In terms of functionality, life transformation, economics, all that dull stuff, yes, computers are brilliant. But for me, the weird and wonderful designs of yesteryear are a cause for delight. I want machines that were designed by serious looking types with pipes who wore Fedora hats to work and worked in Imperial units. Real engineers.
There are many brilliant examples of “proper” engineering in the field of aviation, such as my personal favourite aircraft, the English Electric Lightning. Two massive engines with wings glued on the sides (pilot an optional extra). Maximum range was only 800 miles, but wow! Could it get there fast! Plus, it had a really cool classification. It wasn’t a fighter plane; it was an “Interceptor”. You can imagine how that went down in the flying officers’ mess.
But for sheer engineering ingenuity, perhaps one of the most wonderful aircraft is the Fairey Gannet.
It also has the virtue of being one the ugliest aircraft I have ever seen. Quite apart from the bulge of the belly-mounted airborne early warning system, the (hidden in this picture) third cockpit and finlets, there’s the two contra-rotating propellers. These are driven by twin turboprop engines running through a single gearbox, with a mind-boggling array of epicyclic, planetary and sun gears.
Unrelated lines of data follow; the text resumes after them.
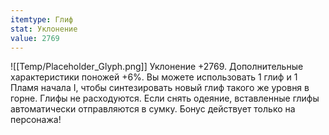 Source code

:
 ```yaml
---
itemtype: Глиф
stat: Уклонение 
value: 2769
---
```

![[Temp/Placeholder_Glyph.png]]
Уклонение +2769. Дополнительные характеристики поножей +6%. Вы можете использовать 1 глиф и 1 Пламя начала I, чтобы синтезировать новый глиф такого же уровня в горне. Глифы не расходуются. Если снять одеяние, вставленные глифы автоматически отправляются в сумку. Бонус действует только на персонажа!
And the truly amazing thing about all this – apart from the fact that it worked – was that none of it was designed on a computer. There were no CAD packages or anything like that. It was pen and paper. And if you needed to do some of the horrendously complicated maths involved in this kind of work, there were no calculators. You had to use a slide rule. Real engineering designed by real engineers. There’s probably a hat peg in the cockpit.
Just one thing, though. Despite being a really impressive feat of engineering, and despite the wonders of flight… Would you feel comfortable at ten thousand feet in an aircraft that had wings that folded in three?